__Problem description__
Locate the string "Apply" in the records below. Copy every line where it occurs.

__Source records__
== Segment start ==

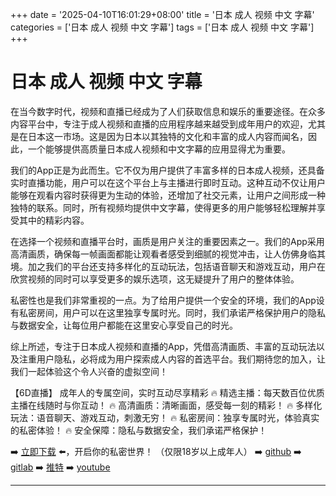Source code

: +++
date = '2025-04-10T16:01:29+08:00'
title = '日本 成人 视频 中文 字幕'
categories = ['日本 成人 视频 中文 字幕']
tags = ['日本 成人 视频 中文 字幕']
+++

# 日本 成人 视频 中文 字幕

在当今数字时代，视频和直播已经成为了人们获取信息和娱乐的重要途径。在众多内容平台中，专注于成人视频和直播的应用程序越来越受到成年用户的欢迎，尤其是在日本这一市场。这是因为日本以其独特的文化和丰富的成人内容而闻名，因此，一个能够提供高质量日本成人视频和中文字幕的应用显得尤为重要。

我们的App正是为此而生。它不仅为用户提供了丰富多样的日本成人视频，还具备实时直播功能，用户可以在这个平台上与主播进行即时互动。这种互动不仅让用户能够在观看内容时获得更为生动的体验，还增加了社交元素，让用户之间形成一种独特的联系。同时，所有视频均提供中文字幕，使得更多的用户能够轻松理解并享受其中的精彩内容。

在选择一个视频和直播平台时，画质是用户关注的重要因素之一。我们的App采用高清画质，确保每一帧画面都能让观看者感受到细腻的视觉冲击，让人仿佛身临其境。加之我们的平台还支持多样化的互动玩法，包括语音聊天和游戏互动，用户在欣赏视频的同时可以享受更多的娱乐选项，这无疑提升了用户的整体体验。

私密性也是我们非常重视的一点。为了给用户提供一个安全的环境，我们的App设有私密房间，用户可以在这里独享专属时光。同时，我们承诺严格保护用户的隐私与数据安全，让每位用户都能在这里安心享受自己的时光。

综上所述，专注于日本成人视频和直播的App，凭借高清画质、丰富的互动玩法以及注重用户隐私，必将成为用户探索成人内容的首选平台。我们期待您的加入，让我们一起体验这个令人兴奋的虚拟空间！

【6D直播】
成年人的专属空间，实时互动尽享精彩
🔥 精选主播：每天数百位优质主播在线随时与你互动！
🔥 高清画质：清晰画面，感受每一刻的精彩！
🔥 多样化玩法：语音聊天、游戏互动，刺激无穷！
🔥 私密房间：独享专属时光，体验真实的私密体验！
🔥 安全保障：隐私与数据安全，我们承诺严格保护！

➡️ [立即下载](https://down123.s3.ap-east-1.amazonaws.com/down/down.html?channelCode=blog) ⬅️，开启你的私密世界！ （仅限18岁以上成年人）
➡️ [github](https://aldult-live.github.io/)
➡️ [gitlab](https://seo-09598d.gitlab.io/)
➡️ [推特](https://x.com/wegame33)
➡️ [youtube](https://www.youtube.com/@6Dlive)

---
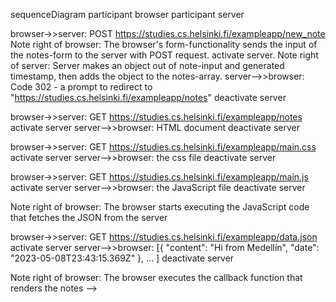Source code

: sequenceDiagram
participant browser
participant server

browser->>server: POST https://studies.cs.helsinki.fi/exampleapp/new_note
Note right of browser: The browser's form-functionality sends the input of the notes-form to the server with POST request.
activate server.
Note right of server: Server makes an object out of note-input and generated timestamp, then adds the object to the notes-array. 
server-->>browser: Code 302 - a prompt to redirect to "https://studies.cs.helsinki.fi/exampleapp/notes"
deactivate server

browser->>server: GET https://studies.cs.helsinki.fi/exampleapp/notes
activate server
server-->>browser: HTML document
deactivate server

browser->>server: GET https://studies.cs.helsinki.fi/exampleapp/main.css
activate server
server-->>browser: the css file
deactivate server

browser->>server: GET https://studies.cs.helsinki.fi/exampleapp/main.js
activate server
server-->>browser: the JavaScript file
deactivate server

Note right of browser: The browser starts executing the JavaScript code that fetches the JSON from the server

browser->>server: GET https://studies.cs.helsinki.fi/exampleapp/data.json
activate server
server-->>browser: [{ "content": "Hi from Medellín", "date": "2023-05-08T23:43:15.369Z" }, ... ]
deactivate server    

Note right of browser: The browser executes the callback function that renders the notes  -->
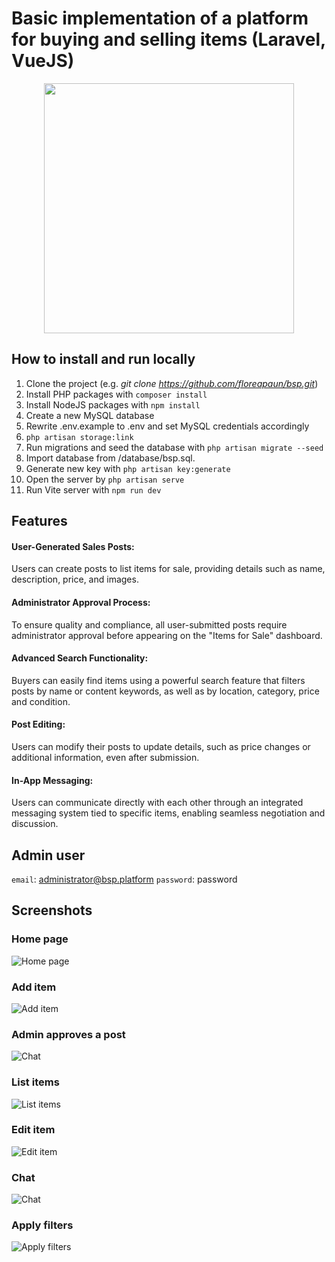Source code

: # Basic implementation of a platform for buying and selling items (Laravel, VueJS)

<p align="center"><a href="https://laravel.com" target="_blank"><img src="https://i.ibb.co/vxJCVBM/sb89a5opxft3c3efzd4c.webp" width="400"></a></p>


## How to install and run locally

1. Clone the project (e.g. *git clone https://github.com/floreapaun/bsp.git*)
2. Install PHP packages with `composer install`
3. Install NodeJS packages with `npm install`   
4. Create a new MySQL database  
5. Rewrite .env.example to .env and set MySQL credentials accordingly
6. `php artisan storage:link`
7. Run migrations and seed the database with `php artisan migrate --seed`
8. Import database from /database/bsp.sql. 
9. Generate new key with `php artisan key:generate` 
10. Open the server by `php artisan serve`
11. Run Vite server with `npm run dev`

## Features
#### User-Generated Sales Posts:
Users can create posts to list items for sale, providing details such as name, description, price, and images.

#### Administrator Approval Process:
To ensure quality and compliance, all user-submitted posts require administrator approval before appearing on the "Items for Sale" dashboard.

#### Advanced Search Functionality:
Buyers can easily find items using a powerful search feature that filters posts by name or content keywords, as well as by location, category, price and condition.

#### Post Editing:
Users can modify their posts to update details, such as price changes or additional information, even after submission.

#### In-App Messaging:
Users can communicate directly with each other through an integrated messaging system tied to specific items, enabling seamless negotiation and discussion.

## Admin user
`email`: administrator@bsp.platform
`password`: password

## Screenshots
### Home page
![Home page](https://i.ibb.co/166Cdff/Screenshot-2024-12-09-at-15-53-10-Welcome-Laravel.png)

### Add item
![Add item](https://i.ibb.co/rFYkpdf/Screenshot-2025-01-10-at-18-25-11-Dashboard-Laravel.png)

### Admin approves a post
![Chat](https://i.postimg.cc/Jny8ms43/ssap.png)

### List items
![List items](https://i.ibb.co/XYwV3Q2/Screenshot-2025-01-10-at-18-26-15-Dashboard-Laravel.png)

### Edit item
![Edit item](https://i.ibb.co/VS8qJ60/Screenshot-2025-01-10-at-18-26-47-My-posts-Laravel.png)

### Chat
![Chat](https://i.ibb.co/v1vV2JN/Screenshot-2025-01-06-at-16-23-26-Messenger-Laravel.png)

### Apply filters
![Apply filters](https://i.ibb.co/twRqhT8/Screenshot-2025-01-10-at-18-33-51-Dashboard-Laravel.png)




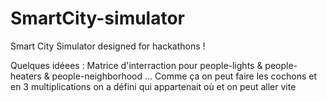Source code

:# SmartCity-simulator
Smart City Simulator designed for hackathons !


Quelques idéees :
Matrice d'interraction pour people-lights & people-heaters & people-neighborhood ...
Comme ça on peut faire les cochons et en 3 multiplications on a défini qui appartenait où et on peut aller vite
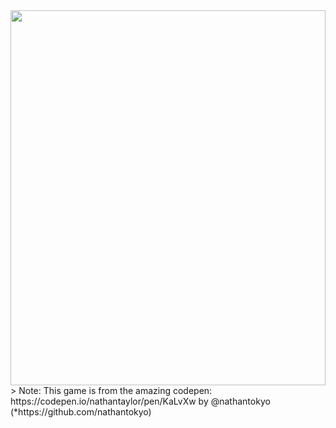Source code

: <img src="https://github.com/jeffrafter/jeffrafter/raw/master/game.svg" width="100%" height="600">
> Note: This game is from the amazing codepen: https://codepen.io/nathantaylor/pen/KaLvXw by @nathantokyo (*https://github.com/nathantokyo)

== Segment end ==
== Segment start ==

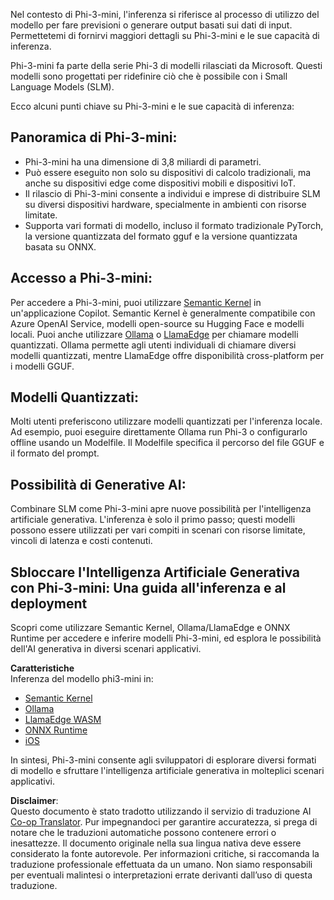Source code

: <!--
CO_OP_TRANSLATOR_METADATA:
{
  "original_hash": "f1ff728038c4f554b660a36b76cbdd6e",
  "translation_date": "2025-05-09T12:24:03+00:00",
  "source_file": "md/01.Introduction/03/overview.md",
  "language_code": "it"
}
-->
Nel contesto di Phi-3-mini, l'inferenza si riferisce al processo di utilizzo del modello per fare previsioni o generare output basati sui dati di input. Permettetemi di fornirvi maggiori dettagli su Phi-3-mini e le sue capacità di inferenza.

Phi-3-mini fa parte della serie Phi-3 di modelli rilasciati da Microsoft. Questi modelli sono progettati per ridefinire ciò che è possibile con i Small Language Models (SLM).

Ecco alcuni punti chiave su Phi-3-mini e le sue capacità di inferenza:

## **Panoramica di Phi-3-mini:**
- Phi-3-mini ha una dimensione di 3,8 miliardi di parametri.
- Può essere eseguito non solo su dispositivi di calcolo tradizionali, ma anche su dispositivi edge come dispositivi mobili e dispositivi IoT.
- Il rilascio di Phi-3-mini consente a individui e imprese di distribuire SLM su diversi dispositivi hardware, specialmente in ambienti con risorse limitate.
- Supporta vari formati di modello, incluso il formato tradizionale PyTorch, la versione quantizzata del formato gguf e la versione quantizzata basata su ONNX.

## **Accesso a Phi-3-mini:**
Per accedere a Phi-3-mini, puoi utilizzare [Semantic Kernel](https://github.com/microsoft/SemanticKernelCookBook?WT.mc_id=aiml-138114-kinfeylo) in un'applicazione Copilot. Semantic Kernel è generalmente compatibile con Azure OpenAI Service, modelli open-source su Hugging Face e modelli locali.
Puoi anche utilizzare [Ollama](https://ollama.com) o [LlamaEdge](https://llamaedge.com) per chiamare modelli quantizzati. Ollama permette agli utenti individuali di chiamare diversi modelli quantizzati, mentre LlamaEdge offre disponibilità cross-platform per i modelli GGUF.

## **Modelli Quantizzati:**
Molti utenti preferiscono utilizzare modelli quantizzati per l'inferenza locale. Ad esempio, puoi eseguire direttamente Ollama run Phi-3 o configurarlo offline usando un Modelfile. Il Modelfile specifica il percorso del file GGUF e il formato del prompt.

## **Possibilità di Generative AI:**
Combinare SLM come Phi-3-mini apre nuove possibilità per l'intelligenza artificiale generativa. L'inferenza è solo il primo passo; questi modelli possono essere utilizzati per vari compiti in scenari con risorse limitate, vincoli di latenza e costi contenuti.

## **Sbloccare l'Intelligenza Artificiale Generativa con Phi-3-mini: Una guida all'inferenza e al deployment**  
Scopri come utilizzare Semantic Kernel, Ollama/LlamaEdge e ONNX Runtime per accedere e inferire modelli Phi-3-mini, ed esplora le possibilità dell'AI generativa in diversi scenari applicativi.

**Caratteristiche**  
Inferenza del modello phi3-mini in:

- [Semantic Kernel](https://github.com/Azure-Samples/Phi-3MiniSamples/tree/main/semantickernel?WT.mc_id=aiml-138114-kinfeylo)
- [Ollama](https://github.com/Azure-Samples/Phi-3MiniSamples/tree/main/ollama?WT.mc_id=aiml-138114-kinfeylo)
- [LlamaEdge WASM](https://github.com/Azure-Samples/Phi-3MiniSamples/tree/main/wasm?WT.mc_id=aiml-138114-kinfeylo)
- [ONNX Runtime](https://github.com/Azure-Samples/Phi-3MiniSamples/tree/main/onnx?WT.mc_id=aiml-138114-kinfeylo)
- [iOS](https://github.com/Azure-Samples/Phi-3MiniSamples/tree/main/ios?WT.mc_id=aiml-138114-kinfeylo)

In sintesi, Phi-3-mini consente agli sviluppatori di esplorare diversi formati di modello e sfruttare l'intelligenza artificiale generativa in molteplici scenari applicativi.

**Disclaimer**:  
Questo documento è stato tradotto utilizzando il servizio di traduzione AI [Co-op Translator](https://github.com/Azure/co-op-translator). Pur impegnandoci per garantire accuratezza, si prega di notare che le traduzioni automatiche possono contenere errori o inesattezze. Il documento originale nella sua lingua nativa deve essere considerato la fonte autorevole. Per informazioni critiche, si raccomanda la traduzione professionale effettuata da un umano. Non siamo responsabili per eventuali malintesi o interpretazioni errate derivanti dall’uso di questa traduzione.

== Segment end ==

__Answer to the exercise__
### Apply filters
![Apply filters](https://i.ibb.co/twRqhT8/Screenshot-2025-01-10-at-18-33-51-Dashboard-Laravel.png)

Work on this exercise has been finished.